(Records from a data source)
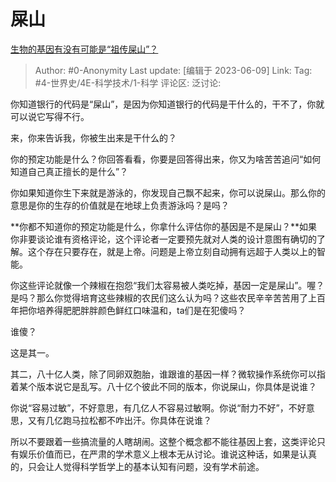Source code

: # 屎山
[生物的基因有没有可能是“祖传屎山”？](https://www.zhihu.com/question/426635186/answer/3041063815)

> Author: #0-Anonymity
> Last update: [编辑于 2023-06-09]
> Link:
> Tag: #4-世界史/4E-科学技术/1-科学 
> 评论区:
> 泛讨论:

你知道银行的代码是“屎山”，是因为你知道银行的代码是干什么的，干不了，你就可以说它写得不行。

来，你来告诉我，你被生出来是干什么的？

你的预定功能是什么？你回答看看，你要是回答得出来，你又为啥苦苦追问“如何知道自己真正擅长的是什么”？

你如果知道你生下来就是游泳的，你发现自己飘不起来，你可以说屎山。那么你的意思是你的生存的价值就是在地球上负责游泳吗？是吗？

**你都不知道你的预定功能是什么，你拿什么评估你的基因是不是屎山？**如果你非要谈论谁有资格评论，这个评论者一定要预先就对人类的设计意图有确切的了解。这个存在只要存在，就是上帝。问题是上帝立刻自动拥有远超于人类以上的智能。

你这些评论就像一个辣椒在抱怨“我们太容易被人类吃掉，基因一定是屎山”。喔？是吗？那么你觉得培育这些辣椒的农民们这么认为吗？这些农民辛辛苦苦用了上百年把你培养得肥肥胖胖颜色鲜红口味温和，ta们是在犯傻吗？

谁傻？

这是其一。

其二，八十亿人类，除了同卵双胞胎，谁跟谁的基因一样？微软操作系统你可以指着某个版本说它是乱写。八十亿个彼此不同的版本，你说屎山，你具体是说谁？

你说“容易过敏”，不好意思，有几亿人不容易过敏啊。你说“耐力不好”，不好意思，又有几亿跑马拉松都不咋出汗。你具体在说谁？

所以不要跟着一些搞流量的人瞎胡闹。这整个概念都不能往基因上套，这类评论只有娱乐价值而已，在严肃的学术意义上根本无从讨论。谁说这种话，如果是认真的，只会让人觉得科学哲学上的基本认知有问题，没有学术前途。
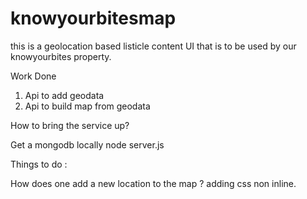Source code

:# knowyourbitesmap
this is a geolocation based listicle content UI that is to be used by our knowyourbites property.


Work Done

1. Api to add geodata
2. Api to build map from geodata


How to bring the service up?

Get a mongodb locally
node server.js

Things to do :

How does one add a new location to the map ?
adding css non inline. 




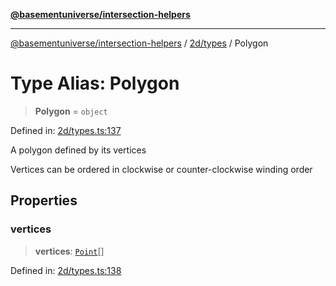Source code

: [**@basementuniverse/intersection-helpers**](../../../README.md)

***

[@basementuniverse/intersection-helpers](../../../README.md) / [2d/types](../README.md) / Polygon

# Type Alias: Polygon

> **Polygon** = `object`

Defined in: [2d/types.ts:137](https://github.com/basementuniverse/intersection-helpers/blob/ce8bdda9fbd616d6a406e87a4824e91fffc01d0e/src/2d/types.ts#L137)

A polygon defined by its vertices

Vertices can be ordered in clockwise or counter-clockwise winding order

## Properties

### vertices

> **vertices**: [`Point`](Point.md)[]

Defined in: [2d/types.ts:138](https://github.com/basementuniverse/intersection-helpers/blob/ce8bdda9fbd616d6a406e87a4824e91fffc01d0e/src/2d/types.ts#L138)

---

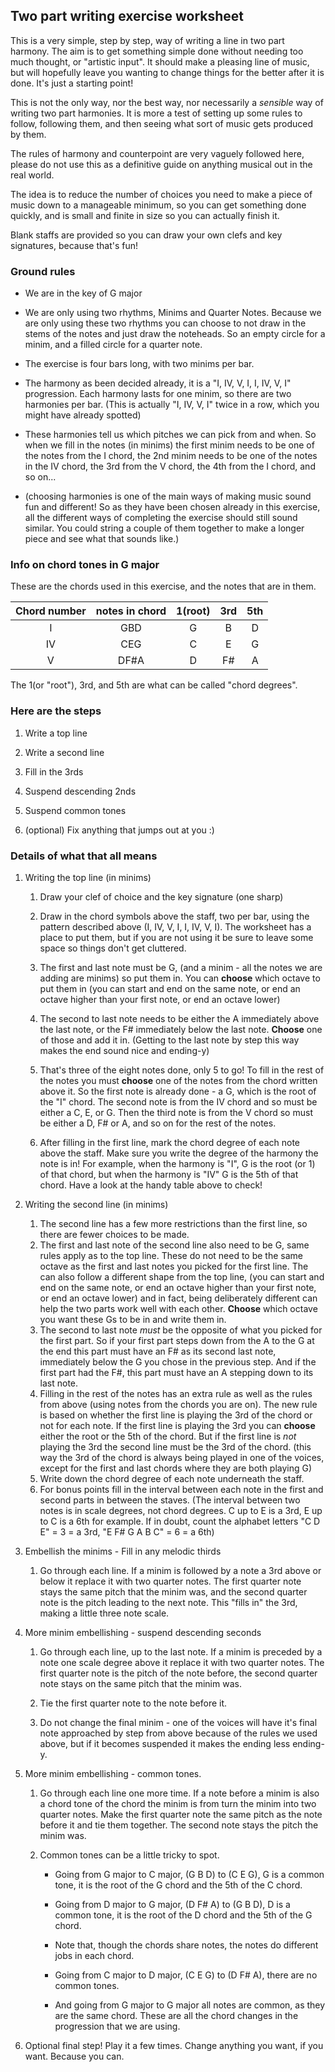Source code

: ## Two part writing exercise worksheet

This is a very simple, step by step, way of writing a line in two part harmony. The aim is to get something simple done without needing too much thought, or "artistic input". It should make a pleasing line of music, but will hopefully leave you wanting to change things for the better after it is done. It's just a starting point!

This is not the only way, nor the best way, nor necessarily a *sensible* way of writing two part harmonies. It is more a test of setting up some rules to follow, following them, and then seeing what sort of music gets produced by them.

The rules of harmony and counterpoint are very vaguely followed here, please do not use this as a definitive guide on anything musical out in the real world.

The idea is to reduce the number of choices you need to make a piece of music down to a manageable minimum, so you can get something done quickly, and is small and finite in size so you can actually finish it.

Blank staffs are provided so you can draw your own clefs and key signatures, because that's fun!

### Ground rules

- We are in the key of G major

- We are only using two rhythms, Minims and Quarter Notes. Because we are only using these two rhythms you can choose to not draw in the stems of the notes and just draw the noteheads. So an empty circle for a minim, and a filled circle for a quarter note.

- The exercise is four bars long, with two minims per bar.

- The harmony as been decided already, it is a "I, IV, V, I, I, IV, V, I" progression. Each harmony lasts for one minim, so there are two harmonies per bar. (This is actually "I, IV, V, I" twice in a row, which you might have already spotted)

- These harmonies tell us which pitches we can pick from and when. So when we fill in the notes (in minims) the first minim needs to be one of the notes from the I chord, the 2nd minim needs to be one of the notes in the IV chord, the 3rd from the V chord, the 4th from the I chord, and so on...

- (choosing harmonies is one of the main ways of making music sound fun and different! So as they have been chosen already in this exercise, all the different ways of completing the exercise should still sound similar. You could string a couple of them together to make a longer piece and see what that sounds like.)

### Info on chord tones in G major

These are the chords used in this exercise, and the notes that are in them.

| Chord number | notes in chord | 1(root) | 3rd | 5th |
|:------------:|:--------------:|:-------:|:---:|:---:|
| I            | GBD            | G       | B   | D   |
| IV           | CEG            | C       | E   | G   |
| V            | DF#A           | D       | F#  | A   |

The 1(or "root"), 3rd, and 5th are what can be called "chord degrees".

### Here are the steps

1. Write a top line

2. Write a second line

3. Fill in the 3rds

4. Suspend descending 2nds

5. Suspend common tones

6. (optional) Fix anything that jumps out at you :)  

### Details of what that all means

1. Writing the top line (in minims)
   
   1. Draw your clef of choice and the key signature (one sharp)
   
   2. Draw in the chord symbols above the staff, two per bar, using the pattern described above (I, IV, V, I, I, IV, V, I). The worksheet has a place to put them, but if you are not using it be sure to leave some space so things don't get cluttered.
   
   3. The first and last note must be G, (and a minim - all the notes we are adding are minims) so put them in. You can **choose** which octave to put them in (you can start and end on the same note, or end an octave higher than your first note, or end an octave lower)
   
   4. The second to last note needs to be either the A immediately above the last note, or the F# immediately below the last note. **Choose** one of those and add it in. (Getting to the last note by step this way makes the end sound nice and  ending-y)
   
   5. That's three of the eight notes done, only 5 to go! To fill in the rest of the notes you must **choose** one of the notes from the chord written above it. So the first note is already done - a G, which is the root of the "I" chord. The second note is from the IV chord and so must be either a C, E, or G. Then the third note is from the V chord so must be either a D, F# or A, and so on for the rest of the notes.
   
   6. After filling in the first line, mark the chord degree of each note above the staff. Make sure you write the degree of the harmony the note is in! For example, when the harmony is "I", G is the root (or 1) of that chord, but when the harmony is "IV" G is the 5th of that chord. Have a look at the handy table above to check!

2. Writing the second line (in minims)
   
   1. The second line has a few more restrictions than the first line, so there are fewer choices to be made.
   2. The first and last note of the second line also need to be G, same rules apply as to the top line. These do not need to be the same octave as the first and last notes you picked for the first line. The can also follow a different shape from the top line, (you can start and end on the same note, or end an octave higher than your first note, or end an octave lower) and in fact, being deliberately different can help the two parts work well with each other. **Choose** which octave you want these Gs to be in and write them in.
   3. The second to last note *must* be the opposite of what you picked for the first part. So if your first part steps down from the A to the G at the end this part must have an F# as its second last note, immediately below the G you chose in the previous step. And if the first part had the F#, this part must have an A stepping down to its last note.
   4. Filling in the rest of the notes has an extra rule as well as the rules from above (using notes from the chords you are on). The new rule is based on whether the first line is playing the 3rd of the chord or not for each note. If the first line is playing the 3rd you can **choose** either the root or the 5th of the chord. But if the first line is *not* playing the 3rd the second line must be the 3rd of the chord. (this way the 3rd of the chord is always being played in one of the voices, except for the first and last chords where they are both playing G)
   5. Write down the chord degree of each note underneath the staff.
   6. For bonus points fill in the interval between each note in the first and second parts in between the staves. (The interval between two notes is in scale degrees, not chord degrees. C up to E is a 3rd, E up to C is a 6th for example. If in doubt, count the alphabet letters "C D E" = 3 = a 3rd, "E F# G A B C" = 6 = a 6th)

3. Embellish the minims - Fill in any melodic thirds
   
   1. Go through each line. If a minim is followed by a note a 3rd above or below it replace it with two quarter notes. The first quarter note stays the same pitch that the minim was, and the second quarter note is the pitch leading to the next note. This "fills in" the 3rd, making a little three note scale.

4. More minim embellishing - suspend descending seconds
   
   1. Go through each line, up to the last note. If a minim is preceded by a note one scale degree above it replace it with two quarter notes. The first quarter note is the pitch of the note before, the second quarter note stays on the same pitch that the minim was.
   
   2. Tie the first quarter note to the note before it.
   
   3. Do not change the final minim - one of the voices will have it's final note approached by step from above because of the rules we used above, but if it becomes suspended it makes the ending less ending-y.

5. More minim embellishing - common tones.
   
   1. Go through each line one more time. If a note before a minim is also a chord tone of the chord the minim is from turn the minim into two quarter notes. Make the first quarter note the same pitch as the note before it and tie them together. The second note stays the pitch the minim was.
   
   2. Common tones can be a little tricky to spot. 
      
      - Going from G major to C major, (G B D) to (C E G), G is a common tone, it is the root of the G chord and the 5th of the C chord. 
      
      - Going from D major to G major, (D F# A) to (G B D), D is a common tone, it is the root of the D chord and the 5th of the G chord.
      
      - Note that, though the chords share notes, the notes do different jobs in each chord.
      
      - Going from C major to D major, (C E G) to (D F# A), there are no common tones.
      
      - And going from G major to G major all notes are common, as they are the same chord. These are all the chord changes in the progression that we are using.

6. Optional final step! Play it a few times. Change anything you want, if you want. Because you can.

* * *

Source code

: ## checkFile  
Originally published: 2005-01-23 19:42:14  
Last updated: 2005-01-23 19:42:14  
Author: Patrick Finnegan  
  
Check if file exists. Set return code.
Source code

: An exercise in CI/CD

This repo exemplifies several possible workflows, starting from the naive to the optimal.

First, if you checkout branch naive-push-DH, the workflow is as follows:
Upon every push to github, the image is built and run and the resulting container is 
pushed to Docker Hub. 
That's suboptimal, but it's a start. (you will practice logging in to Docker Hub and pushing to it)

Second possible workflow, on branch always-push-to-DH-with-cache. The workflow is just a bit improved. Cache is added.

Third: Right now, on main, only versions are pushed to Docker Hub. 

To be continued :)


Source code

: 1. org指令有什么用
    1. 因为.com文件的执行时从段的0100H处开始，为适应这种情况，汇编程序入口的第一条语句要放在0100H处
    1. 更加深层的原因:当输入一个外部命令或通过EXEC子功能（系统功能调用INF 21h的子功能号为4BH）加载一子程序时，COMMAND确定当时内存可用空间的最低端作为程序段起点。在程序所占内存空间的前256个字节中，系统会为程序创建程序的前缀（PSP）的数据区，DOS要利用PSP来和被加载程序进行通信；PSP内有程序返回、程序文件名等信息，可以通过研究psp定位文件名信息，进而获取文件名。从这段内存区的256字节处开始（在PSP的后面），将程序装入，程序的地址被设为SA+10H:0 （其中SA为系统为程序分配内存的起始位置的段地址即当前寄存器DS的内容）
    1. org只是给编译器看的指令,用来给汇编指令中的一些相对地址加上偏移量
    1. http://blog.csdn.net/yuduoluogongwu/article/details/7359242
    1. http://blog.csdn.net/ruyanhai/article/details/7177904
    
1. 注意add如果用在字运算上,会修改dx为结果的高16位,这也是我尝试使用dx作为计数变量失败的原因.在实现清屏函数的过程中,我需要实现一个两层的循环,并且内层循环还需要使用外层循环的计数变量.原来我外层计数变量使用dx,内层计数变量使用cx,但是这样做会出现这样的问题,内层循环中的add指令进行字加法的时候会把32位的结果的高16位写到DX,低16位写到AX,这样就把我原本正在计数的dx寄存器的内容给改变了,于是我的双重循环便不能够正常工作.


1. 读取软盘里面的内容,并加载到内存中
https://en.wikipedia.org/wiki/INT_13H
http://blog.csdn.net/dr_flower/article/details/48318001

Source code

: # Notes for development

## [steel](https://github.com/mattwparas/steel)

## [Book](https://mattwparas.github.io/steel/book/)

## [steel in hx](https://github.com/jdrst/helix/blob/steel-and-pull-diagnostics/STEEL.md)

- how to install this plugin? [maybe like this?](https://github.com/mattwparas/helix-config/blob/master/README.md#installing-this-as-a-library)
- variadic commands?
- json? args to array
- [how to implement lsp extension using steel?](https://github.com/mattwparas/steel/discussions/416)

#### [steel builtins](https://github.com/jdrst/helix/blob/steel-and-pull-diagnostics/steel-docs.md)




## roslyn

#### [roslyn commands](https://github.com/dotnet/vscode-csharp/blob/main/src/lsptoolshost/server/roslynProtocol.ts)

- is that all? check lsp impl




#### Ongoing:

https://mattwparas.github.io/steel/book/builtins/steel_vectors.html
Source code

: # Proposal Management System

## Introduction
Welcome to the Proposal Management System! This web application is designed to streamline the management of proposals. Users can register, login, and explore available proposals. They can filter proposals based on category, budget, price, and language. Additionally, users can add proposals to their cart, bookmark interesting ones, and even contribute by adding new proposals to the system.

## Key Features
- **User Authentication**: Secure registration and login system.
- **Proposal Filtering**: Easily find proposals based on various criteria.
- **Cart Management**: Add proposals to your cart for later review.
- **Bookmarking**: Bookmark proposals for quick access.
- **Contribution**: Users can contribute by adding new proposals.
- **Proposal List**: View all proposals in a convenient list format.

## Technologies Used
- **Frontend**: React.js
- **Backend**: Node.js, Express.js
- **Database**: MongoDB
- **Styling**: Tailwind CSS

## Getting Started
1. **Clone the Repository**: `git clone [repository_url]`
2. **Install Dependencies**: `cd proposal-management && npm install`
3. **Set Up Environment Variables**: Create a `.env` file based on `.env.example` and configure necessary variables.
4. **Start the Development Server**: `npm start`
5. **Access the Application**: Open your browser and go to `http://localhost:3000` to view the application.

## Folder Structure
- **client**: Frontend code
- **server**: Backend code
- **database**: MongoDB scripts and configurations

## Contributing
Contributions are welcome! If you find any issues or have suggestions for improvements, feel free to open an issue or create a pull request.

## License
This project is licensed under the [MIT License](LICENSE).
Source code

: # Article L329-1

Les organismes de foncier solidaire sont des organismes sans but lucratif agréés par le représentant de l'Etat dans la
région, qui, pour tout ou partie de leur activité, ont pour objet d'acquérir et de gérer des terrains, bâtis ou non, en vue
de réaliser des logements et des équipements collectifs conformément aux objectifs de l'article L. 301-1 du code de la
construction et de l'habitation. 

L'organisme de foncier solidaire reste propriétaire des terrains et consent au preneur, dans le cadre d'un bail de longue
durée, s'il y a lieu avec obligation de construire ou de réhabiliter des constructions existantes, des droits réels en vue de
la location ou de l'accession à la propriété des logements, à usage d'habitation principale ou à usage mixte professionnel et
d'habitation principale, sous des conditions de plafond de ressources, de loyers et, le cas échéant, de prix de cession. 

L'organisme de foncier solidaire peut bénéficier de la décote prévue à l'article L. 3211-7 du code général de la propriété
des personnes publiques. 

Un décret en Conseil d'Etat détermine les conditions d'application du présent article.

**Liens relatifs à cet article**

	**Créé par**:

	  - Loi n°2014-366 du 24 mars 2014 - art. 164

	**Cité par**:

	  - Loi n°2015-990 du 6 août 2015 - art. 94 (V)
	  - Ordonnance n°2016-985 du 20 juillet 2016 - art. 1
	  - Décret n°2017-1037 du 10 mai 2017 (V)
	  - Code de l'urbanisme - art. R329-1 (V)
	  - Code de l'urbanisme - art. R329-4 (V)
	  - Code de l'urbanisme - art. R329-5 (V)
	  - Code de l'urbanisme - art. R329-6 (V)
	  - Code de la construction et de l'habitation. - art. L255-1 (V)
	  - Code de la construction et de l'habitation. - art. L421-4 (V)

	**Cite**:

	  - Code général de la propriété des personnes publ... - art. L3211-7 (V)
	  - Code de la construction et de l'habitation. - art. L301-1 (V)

Your task:
Nothing should appear in the answer except the lines above from the line with "- And going" through the line with "6. Optional final", both included, written out exactly.

Exercise result:
      - And going from G major to G major all notes are common, as they are the same chord. These are all the chord changes in the progression that we are using.

6. Optional final step! Play it a few times. Change anything you want, if you want. Because you can.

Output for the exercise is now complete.